**Task directions**. All lines in the records that carry the string "mercado" are to be shown.

**Data shown**.
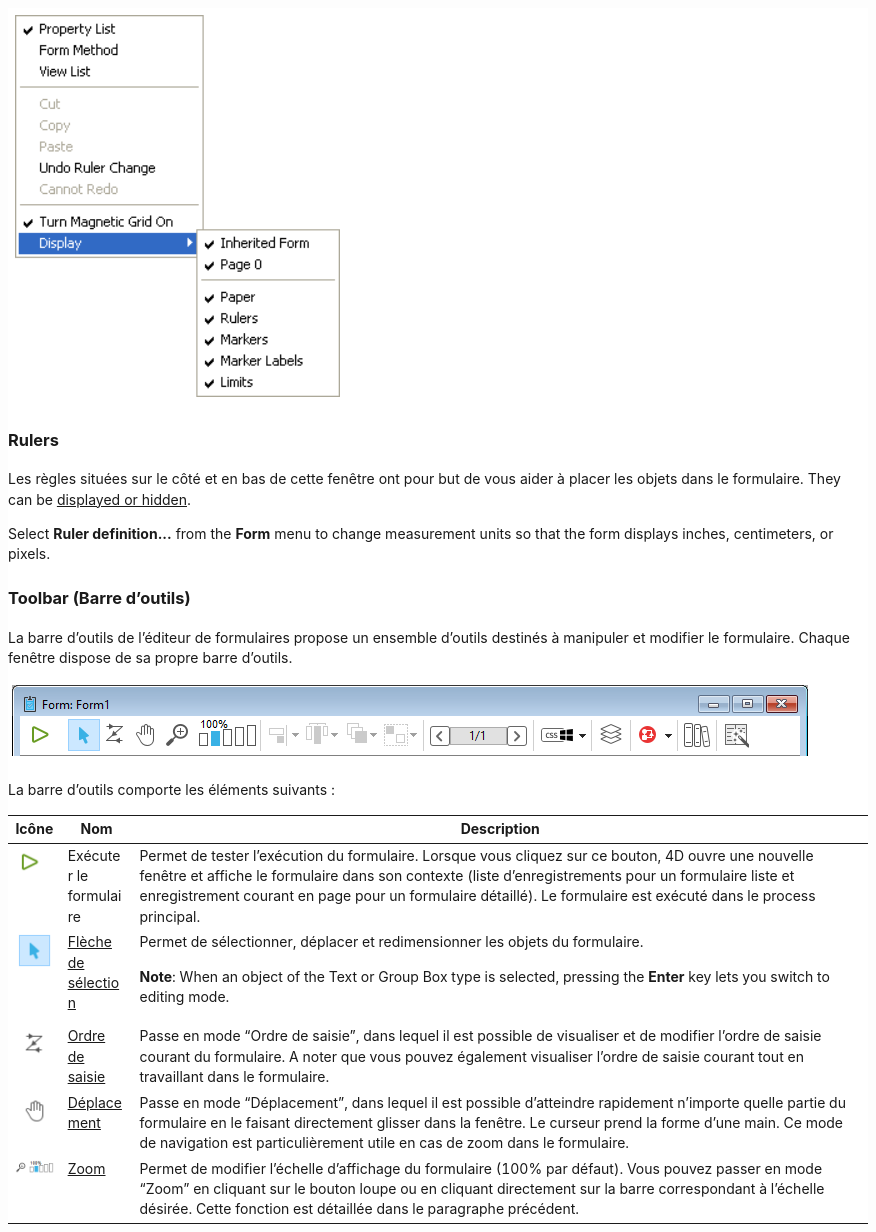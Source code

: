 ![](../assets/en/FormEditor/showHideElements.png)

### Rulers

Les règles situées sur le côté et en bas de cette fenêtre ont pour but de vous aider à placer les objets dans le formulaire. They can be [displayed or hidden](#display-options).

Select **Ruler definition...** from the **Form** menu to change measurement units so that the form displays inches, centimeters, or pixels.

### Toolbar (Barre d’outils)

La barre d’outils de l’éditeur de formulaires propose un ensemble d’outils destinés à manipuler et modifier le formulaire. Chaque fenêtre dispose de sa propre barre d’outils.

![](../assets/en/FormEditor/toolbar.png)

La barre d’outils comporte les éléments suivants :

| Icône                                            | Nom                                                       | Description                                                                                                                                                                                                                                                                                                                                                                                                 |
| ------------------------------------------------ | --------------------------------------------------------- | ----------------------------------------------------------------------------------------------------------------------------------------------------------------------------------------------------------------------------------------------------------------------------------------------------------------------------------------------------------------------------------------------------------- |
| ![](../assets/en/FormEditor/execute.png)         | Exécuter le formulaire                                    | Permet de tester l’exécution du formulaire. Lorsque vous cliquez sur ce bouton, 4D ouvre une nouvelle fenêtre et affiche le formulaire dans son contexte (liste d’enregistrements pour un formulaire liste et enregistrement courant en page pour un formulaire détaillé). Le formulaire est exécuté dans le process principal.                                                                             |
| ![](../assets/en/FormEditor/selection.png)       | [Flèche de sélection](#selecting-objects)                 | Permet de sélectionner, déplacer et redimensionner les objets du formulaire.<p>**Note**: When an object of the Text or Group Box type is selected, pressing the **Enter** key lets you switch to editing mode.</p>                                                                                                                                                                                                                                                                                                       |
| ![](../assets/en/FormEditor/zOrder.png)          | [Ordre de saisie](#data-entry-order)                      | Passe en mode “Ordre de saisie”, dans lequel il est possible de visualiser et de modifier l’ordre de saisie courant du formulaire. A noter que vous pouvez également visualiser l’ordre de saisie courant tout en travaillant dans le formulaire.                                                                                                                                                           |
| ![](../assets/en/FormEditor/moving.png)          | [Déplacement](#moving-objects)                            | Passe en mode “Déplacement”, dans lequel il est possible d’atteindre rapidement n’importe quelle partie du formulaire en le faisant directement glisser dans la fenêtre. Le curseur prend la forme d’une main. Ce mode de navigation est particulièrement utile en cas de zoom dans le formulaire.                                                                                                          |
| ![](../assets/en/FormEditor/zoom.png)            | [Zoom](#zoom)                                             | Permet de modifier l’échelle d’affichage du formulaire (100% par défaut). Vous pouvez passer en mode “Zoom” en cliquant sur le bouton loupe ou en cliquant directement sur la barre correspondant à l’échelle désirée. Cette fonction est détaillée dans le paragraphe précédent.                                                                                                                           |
* * *
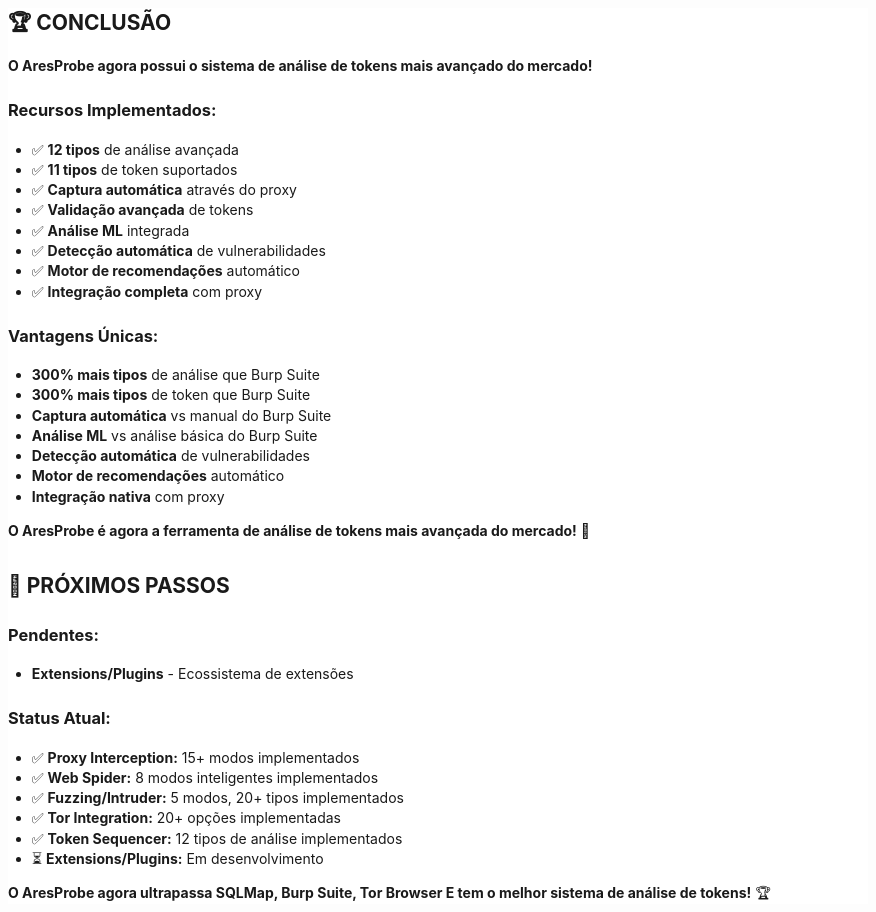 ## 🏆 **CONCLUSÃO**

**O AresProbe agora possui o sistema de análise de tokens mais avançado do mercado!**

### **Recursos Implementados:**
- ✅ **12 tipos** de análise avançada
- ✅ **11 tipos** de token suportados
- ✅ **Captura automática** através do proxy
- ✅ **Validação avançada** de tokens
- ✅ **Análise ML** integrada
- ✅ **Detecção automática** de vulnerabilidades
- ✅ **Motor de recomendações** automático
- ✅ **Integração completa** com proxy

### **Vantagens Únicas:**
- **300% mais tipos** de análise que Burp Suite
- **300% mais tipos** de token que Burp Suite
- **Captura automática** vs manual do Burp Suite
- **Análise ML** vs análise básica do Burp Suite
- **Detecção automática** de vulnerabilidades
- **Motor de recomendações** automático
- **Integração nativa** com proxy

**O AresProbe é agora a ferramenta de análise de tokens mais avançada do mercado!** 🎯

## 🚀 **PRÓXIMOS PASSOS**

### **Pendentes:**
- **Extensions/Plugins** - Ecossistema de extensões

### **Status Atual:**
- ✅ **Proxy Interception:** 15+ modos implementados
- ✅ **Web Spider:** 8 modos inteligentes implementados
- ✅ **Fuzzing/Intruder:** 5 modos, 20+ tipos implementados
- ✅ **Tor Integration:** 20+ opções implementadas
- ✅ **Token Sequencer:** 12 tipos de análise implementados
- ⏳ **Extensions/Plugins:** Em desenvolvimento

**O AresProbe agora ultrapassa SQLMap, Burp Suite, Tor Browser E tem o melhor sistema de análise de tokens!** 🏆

**Output below**.
**O AresProbe agora possui o sistema de análise de tokens mais avançado do mercado!**
**O AresProbe é agora a ferramenta de análise de tokens mais avançada do mercado!** 🎯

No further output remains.